Let’s do a quick recap of the pitfalls of working on an AI project we collected in the previous sections:
Undertaking these might cost a lot of time and money. Luckily, we happen to have some pieces of advice to help guide you through the process of kicking off an AI project.
First of all — with the help of domain and AI experts — try to gather as much information as possible to make sure you understand the complexity and extent of the problem. There’s no need to reinvent the wheel. See if your use cases match those that are already implemented by one of the tech giants like Google or Amazon. Try to use an existing ML model if you can, leveraging the time other companies put into a refined solution. Also be cautious with random ML models on GitHub implemented by a single developer. The lack of proper testing and validation might cause you more headaches than you save on the implementation costs.
Whether you’re going to use an existing model or create a new one you need to identify the steps of the pipeline you should build, and then assemble a team of experts for each field. Trust me, when implementing all the Big Data preprocessing steps it’s better to start with sanitized and good quality data at your disposal.
Speaking of data, we already covered the fact that you’ll need a lot of it. If you’re sitting on a big pile of good quality data (e.g., a lot of transactions already categorized for a PFM) then you’re in luck. If not, investigate the option to buy data — but be prepared, it can be very pricey. An alternative could be to build a dataset yourself. You can consider using your existing user base to help you build the necessary dataset for you.

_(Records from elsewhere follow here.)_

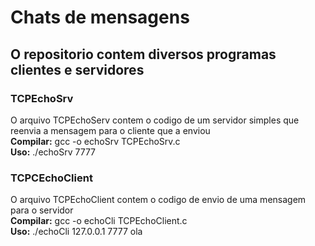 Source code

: # Chats de mensagens

<h2> O repositorio contem diversos programas clientes e servidores
</h2>

<h3>
TCPEchoSrv
 </h3>

<a>
O arquivo TCPEchoServ contem o codigo de um servidor simples que reenvia a mensagem para o cliente que a enviou
</a>
<br>
<a>
<strong>Compilar:</strong> gcc -o echoSrv TCPEchoSrv.c <br>
<strong>Uso:</strong> ./echoSrv 7777
</a>

<h3>
TCPCEchoClient
</h3>

<a>
O arquivo TCPEchoClient contem o codigo de envio de uma mensagem para o servidor
</a>
<br>
<a>
<strong>Compilar:</strong> gcc -o echoCli TCPEchoClient.c <br>
<strong>Uso:</strong> ./echoCli 127.0.0.1 7777 ola
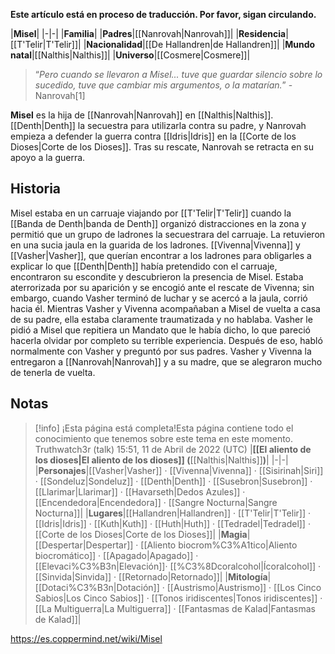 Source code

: **Este artículo está en proceso de traducción. Por favor, sigan circulando.**


|**Misel**|
|-|-|
|**Familia**|
|**Padres**|[[Nanrovah\|Nanrovah]]|
|**Residencia**|[[T'Telir\|T'Telir]]|
|**Nacionalidad**|[[De Hallandren\|de Hallandren]]|
|**Mundo natal**|[[Nalthis\|Nalthis]]|
|**Universo**|[[Cosmere\|Cosmere]]|

>“*Pero cuando se llevaron a Misel... tuve que guardar silencio sobre lo sucedido, tuve que cambiar mis argumentos, o la matarían.*”
\-Nanrovah[1]


**Misel** es la hija de [[Nanrovah\|Nanrovah]] en [[Nalthis\|Nalthis]]. [[Denth\|Denth]] la secuestra para utilizarla contra su padre, y Nanrovah empieza a defender la guerra contra [[Idris\|Idris]] en la [[Corte de los Dioses\|Corte de los Dioses]]. Tras su rescate, Nanrovah se retracta en su apoyo a la guerra.

## Historia
Misel estaba en un carruaje viajando por [[T'Telir\|T'Telir]] cuando la [[Banda de Denth\|banda de Denth]] organizó distracciones en la zona y permitió que un grupo de ladrones la secuestrara del carruaje. La retuvieron en una sucia jaula en la guarida de los ladrones. [[Vivenna\|Vivenna]] y [[Vasher\|Vasher]], que querían encontrar a los ladrones para obligarles a explicar lo que [[Denth\|Denth]] había pretendido con el carruaje, encontraron su escondite y descubrieron la presencia de Misel. Estaba aterrorizada por su aparición y se encogió ante el rescate de Vivenna; sin embargo, cuando Vasher terminó de luchar y se acercó a la jaula, corrió hacia él.
Mientras Vasher y Vivenna acompañaban a Misel de vuelta a casa de su padre, ella estaba claramente traumatizada y no hablaba. Vasher le pidió a Misel que repitiera un Mandato que le había dicho, lo que pareció hacerla olvidar por completo su terrible experiencia. Después de eso, habló normalmente con Vasher y preguntó por sus padres. Vasher y Vivenna la entregaron a [[Nanrovah\|Nanrovah]] y a su madre, que se alegraron mucho de tenerla de vuelta.

## Notas

> [!info] ¡Esta página está completa!Esta página contiene todo el conocimiento que tenemos sobre este tema en este momento.
Truthwatch3r (talk) 15:51, 11 de Abril de 2022 (UTC)
|**[[El aliento de los dioses\|El aliento de los dioses]] (**[[Nalthis\|Nalthis]]**)**|
|-|-|
|**Personajes**|[[Vasher\|Vasher]] · [[Vivenna\|Vivenna]] · [[Sisirinah\|Siri]] · [[Sondeluz\|Sondeluz]] · [[Denth\|Denth]] · [[Susebron\|Susebron]] · [[Llarimar\|Llarimar]] · [[Havarseth\|Dedos Azules]] · [[Encendedora\|Encendedora]] · [[Sangre Nocturna\|Sangre Nocturna]]|
|**Lugares**|[[Hallandren\|Hallandren]] · [[T'Telir\|T'Telir]] · [[Idris\|Idris]] · [[Kuth\|Kuth]] · [[Huth\|Huth]] · [[Tedradel\|Tedradel]] · [[Corte de los Dioses\|Corte de los Dioses]]|
|**Magia**|[[Despertar\|Despertar]] · [[Aliento biocrom%C3%A1tico\|Aliento biocromático]] · [[Apagado\|Apagado]] · [[Elevaci%C3%B3n\|Elevación]]· [[%C3%8Dcoralcohol\|Ícoralcohol]] · [[Sinvida\|Sinvida]] · [[Retornado\|Retornado]]|
|**Mitología**|[[Dotaci%C3%B3n\|Dotación]] · [[Austrismo\|Austrismo]] · [[Los Cinco Sabios\|Los Cinco Sabios]] · [[Tonos iridiscentes\|Tonos iridiscentes]] · [[La Multiguerra\|La Multiguerra]] · [[Fantasmas de Kalad\|Fantasmas de Kalad]]|



https://es.coppermind.net/wiki/Misel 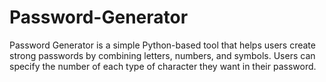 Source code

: # Password-Generator
Password Generator is a simple Python-based tool that helps users create strong passwords by combining letters, numbers, and symbols. Users can specify the number of each type of character they want in their password.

(Sidenote: Remember the million dollar question? You’re already solving it for Google every time you mark images with traffic signs or vehicles in CAPTCHAS.)
In order to minimize the number of bugs and the time spent on finding and fixing them, utilize an iterative approach, especially for the actual ML algorithms. Start with the simplest ML model you can think of to filter out bugs in the pre- or post-processing steps. Only increase complexity when you’re already seeing good results.
And last but not least, on the business side try to set up realistic KPIs and expectations that can take advantage of the AI approach. Even if it feels a bit unnatural at first, try to embrace the potential strengths of the AI-based approach.
There is no denying that AI and ML are coming into the fintech world. Some will be ready for it, others not. By embracing AI, you will be nipping emerging problems and issues in the bud, ultimately raising efficiency and revenue, giving you the edge and more time to watch that new TV of yours.
We believe that companies that are able to successfully integrate people, tech and business are the ones that will prevail . This can only happen through fruitful conversations between designers, engineers and decision makers. To start, everyone needs to take time to understand basic concepts and their interconnections in today’s tech landscape. We hope that our article helped you gain some clarity — from infrastructure to smart recommendation engines.